Note: Code for all of this is on HPC in reweight_prior/new_alpha


Introduction

In the Dirichlet distribution, the concentration parameters, \(\boldsymbol{\alpha}=(\alpha_1, ..., \alpha_n)\), control the shape of the distibrution. In our method we assume that these parameters are all equal so that \(\alpha_i=\alpha \text{ for } i=1,...,n\). The sum of these, \(\alpha_0=\sum\alpha_i=n\times \alpha\), controls the strength of the distirbution (i.e. how peaked it is). If \(\alpha<1\) there are spikes at the corners of the simplex and if \(\alpha>1\), the distribution tends to the middle of the simplex (gets flatter). As \(\alpha_0\) increases, the distribution becomes more tightly concentrated around the centre of the simplex.

We’ve identified that the value for \(\alpha\) needs to vary across studies so that the shape of the reweighted prior accurately reflects our prior belief of variant causality.
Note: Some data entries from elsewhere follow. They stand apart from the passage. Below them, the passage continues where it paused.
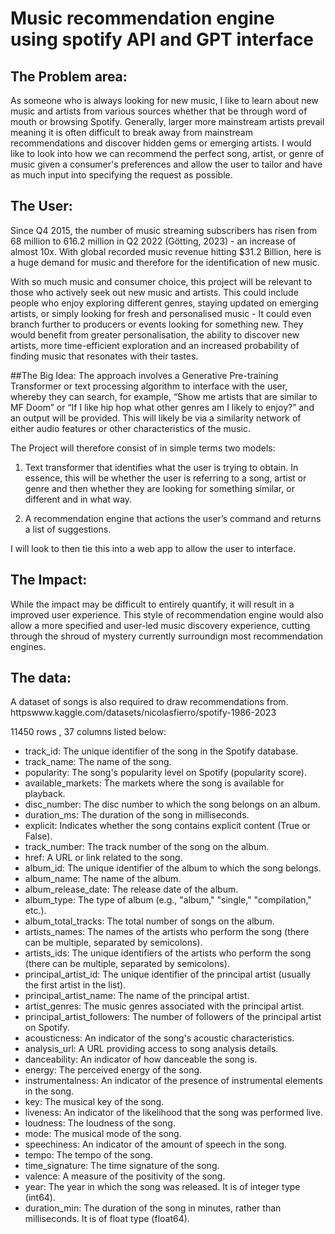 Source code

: # Music recommendation engine using spotify API and GPT interface

## The Problem area:
  As someone who is always looking for new music, I like to learn about new music and artists from various sources whether that be through word of mouth or browsing Spotify. Generally, larger more mainstream artists prevail meaning it is often difficult to break away from mainstream recommendations and discover hidden gems or emerging artists. I would like to look into how we can recommend the perfect song, artist, or genre of music given a consumer's preferences and allow the user to tailor and have as much input into specifying the request as possible. 

## The User: 
  Since Q4 2015, the number of music streaming subscribers has risen from 68 million to 616.2 million in Q2 2022 (Götting, 2023) - an increase of almost 10x. With global recorded music revenue hitting $31.2 Billion, here is a huge demand for music and therefore for the identification of new music. 

  With so much music and consumer choice, this project will be relevant to those who actively seek out new music and artists. This could include people who enjoy exploring different genres, staying updated on emerging artists, or simply looking for fresh and personalised music - It could even branch further to producers or events looking for something new. They would benefit from greater personalisation, the ability to discover new artists, more time-efficient exploration and an increased probability of finding music that resonates with their tastes.

##The Big Idea: 
 The approach involves a Generative Pre-training Transformer or text processing algorithm to interface with the user, whereby they can search, for example, “Show me artists that are similar to MF Doom” or “If I like hip hop what other genres am I likely to enjoy?” and an output will be provided. This will likely be via a similarity network of either audio features or other characteristics of the music.

The Project will therefore consist of in simple terms two models:

1) Text transformer that identifies what the user is trying to obtain. In essence, this will be whether the user is referring to a song, artist or genre and then whether they are looking for something similar, or different and in what way.

2) A recommendation engine that actions the user’s command and returns a list of suggestions.

I will look to then tie this into a web app to allow the user to interface.

## The Impact: 
While the impact may be difficult to entirely quantify, it will result in a improved user experience. This style of recommendation engine would also allow a more specified and user-led music discovery experience, cutting through the shroud of mystery currently surroundign most recommendation engines.

## The data:
A dataset of songs is also required to draw recommendations from.
httpswww.kaggle.com/datasets/nicolasfierro/spotify-1986-2023

11450 rows , 37 columns listed below:

- track_id: The unique identifier of the song in the Spotify database.
- track_name: The name of the song.
- popularity: The song's popularity level on Spotify (popularity score).
- available_markets: The markets where the song is available for playback.
- disc_number: The disc number to which the song belongs on an album.
- duration_ms: The duration of the song in milliseconds.
- explicit: Indicates whether the song contains explicit content (True or False).
- track_number: The track number of the song on the album.
- href: A URL or link related to the song.
- album_id: The unique identifier of the album to which the song belongs.
- album_name: The name of the album.
- album_release_date: The release date of the album.
- album_type: The type of album (e.g., "album," "single," "compilation," etc.).
- album_total_tracks: The total number of songs on the album.
- artists_names: The names of the artists who perform the song (there can be multiple, separated by semicolons).
- artists_ids: The unique identifiers of the artists who perform the song (there can be multiple, separated by semicolons).
- principal_artist_id: The unique identifier of the principal artist (usually the first artist in the list).
- principal_artist_name: The name of the principal artist.
- artist_genres: The music genres associated with the principal artist.
- principal_artist_followers: The number of followers of the principal artist on Spotify.
- acousticness: An indicator of the song's acoustic characteristics.
- analysis_url: A URL providing access to song analysis details.
- danceability: An indicator of how danceable the song is.
- energy: The perceived energy of the song.
- instrumentalness: An indicator of the presence of instrumental elements in the song.
- key: The musical key of the song.
- liveness: An indicator of the likelihood that the song was performed live.
- loudness: The loudness of the song.
- mode: The musical mode of the song.
- speechiness: An indicator of the amount of speech in the song.
- tempo: The tempo of the song.
- time_signature: The time signature of the song.
- valence: A measure of the positivity of the song.
- year: The year in which the song was released. It is of integer type (int64).
- duration_min: The duration of the song in minutes, rather than milliseconds. It is of float type (float64).

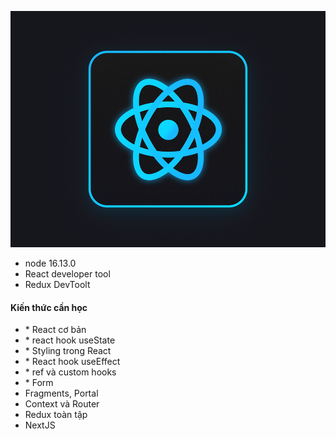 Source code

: ![alt text](image.png)

- node 16.13.0
- React developer tool
- Redux DevToolt

#### Kiến thức cần học

- \* React cơ bản
- \* react hook useState
- \* Styling trong React
- \* React hook useEffect
- \* ref và custom hooks
- \* Form
- Fragments, Portal
- Context và Router
- Redux toàn tập
- NextJS
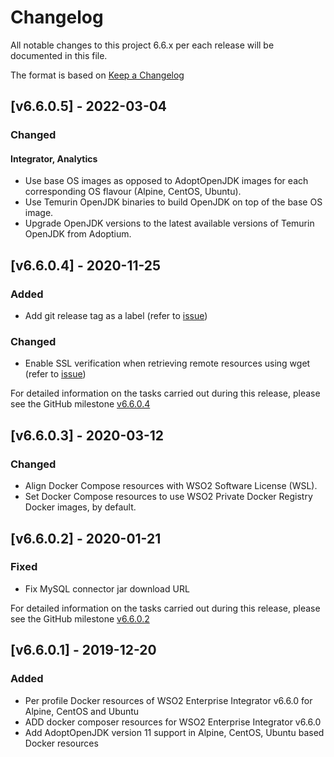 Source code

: # Changelog
All notable changes to this project 6.6.x per each release will be documented in this file.

The format is based on [Keep a Changelog](https://keepachangelog.com/en/1.0.0/)

## [v6.6.0.5] - 2022-03-04

### Changed
#### Integrator, Analytics
- Use base OS images as opposed to AdoptOpenJDK images for each corresponding OS flavour (Alpine, CentOS, Ubuntu).
- Use Temurin OpenJDK binaries to build OpenJDK on top of the base OS image.
- Upgrade OpenJDK versions to the latest available versions of Temurin OpenJDK from Adoptium. 

## [v6.6.0.4] - 2020-11-25

### Added
- Add git release tag as a label (refer to [issue](https://github.com/wso2/docker-ei/issues/215))

### Changed
- Enable SSL verification when retrieving remote resources using wget (refer to [issue](https://github.com/wso2/docker-ei/issues/219))

For detailed information on the tasks carried out during this release, please see the GitHub milestone
[v6.6.0.4](https://github.com/wso2/docker-ei/milestone/18)

## [v6.6.0.3] - 2020-03-12

### Changed
- Align Docker Compose resources with WSO2 Software License (WSL).
- Set Docker Compose resources to use WSO2 Private Docker Registry Docker images, by default.

## [v6.6.0.2] - 2020-01-21

### Fixed
- Fix MySQL connector jar download URL

For detailed information on the tasks carried out during this release, please see the GitHub milestone
[v6.6.0.2](https://github.com/wso2/docker-ei/milestone/9)

## [v6.6.0.1] - 2019-12-20

### Added
- Per profile Docker resources of WSO2 Enterprise Integrator v6.6.0 for Alpine, CentOS and Ubuntu
- ADD docker composer resources for WSO2 Enterprise Integrator v6.6.0
- Add AdoptOpenJDK version 11 support in Alpine, CentOS, Ubuntu based Docker resources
That is, in lower powered scenarios the resultant reweighted prior should be flatter and in higher powered scenarios it should be steeper. This reflects the belief that in lower powered scenarios we do not believe that the ordering of SNPs tells us much about variant causality whilst in higher powered scenarios we expect that the ordering is indicative of variant causality.

Herein, I consider two approaches to estimate the parameter of the Dirichlet distribution, \(\alpha\), for a simulated genomic region with no correlations between SNPs:

  1. \(\alpha = \frac{1}{sum(BF)}\)

  2. Use the entropy of the system to estimate \(\alpha\).

The idea is that if we can find a method that works in the instance of no SNP correlations, then we can extend it to situations where there are SNP correlations.


1. Set \(\alpha = \frac{1}{sum(BF)}\)

I use alpha=1/exp(logsum(labf)).


Low power

In low power, we’ve already seen that using \(\alpha=1\) upweights the top variant too much and we become “too sure” that this variant is the causal variant. We hope that using this new method to select \(\alpha\) will increase the value of alpha, therefore making the prior flatter.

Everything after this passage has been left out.